Tag Archives: good

Being Selfish

Let me start off by saying – I love what I do.

I’m a Hypnotherapist and every time I help a client to get past some issue or another it gives me a deep sense of satisfaction and accomplishment.

I love it so much when I get emails from them telling me how they are getting on now that their stumbling block is gone.

But just like with everything else in life – sometimes I need a break from it.

That’s what I’m doing this week.

Instead of concentrating on clients, I’m focussing on me.

I’m getting my diet back to where it should be.

I’m exercising every day.

I’m working on what I want from life and how to get it.

I’m being genuinely selfish – and I think it’s a good thing.

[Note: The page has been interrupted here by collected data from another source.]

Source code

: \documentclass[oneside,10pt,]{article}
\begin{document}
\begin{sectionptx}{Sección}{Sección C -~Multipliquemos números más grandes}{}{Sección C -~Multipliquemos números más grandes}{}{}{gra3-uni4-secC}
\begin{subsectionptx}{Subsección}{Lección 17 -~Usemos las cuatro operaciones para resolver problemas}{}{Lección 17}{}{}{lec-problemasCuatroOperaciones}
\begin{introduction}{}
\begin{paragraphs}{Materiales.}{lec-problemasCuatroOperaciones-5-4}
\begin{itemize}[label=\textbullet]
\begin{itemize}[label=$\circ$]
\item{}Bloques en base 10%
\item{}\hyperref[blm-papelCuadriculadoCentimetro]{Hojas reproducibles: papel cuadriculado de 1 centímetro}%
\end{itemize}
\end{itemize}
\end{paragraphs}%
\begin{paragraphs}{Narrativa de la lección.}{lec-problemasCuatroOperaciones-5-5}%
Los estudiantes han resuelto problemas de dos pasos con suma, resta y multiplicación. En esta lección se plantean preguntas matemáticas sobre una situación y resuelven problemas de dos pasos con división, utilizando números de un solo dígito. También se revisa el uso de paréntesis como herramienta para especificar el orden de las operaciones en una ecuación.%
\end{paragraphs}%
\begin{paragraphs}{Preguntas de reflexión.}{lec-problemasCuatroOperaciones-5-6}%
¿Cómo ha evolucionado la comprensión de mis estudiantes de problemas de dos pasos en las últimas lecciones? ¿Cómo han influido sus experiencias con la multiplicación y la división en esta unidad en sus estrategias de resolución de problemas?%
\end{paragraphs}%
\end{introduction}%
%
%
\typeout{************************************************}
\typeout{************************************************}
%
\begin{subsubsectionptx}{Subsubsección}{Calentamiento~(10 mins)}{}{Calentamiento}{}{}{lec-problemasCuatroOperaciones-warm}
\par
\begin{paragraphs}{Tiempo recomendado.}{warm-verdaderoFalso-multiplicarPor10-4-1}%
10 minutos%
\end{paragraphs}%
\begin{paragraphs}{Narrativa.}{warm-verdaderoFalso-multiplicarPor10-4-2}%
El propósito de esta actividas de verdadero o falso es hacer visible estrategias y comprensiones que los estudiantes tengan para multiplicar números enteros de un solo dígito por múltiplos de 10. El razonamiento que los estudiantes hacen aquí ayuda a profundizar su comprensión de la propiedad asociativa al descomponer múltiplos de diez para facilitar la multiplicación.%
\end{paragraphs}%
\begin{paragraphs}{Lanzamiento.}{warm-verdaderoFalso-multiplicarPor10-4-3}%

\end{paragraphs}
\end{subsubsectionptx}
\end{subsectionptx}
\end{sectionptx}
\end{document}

We all know people who are tired martyrs. They go through life doing everything for everyone else and very little for themselves. I quite often get to see these people when they have had enough – when they’ve burned themselves out. They come to me as anxious, nervous people who feel that everyone is taking advantage of them and that no-one appreciates them. Their stress levels are frequently through the roof and their self esteem can be very low. They often externalize their self esteem, so that they only feel good if other people are telling them how wonderful they are. The problem is that after a while you stop appreciating people who are ALWAYS doing things for you and you come to expect it from them. In fact you can go so far as to be upset with them if they stop for some reason, even if that reason is sickness or exhaustion.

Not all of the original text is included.